Banyuwangi (beritajatim.com) – Pemkab Banyuwangi kolaborasi bersama NGO Sungai Watch untuk mengatasi sampah di daerah. paling baru ada gerakan aksi Big Clean Up Muncar di Pantai Tratas, Kecamatan Muncar.
Aksi bersih pantai skala besar ini melibatkan banyak warga bahkan mencapai ratusan orang. Aksi ini juga berlangsung selama sepekan lebih diikuti oleh tim gabungan dari Pemkab Banyuwangi, Sungai Watch dan relawan dari unsur komunitas, mahasiswa dan pelajar.
Berton-ton sampah anorganik yang terdiri dari botol plastik, kantong plastik, gelas plastik, dan sebagainya berhasil dibersihkan setiap hari.
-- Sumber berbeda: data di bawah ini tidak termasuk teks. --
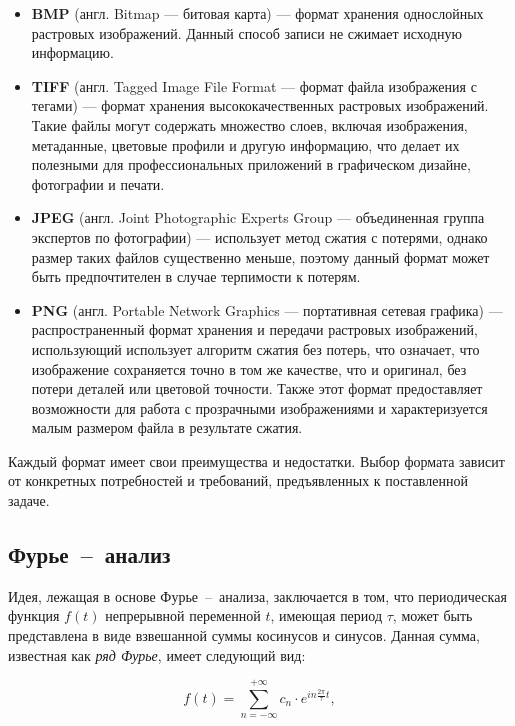 \begin{itemize}
        \item \textbf{BMP} (англ. Bitmap --- битовая карта) --- формат хранения однослойных растровых изображений. Данный способ записи не сжимает исходную информацию.
	\item \textbf{TIFF} (англ. Tagged Image File Format --- формат файла изображения с тегами) --- формат хранения высококачественных растровых изображений. Такие файлы могут содержать множество слоев, включая изображения, метаданные, цветовые профили и другую информацию, что делает их полезными для профессиональных приложений в графическом дизайне, фотографии и печати. 
	\item \textbf{JPEG} (англ. Joint Photographic Experts Group --- объединенная группа экспертов по фотографии) --- использует метод сжатия с потерями, однако размер таких файлов существенно меньше, поэтому данный формат может быть предпочтителен в случае терпимости к потерям.
	\item \textbf{PNG} (англ. Portable Network Graphics --- портативная сетевая графика) --- распространенный формат хранения и передачи растровых изображений, использующий использует алгоритм сжатия без потерь, что означает, что изображение сохраняется точно в том же качестве, что и оригинал, без потери деталей или цветовой точности. Также этот формат предоставляет возможности для работа с прозрачными изображениями и характеризуется малым размером файла в результате сжатия.
\end{itemize}

Каждый формат имеет свои преимущества и недостатки. Выбор формата зависит от конкретных потребностей и требований, предъявленных к поставленной задаче.

\clearpage

\subsection{Фурье~--~анализ}

Идея, лежащая в основе Фурье~--~анализа, заключается в том, что периодическая функция $f(t)$ непрерывной переменной $t$, имеющая период $\tau$, может быть представлена в виде взвешанной суммы косинусов и синусов. Данная сумма, известная как \textit{ряд Фурье}, имеет следующий вид:

\begin{equation}\label{ryad}
	f(t) = \sum_{n=-\infty}^{+\infty}c_n\cdot e^{in{\textstyle \frac{2\pi}{\tau}} t},
\end{equation}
“Aksi ‘Big Clean Up’ ini merupakan bagian dari misi menghentikan sampah plastik masuk ke laut yang menjadi fokus utama organisasi kami bersama Pemkab Banyuwangi. Pantai Tratas sendiri kami pilih karena menjadi salah satu pantai yang paling banyak sampahnya di perairan Muncar,” kata Co Founder Sungai Watch, Sam Benchegib.
Sam menyebut sampah yang muncul di Pantai Tratas merupakan sampah dari sungai. Hingga Kamis (7/9/2023) sampah yang berhasil dibersihkan mencapai 19 ton.
BACA JUGA:
Ini Kata Ulama Al-Azhar Syekh Yusri Saat di Banyuwangi
“Sampah-sampah itu lalu kami bawa ke gudang penyortiran di Kecamatan Bangorejo untuk dipilah lalu diproses lebih lanjut. Beberapa hari ini kami terus kerjakan di sini sampai Tratas benar-benar bersih dari sampah. Banyak relawan yang terlibat,” ujar Sam.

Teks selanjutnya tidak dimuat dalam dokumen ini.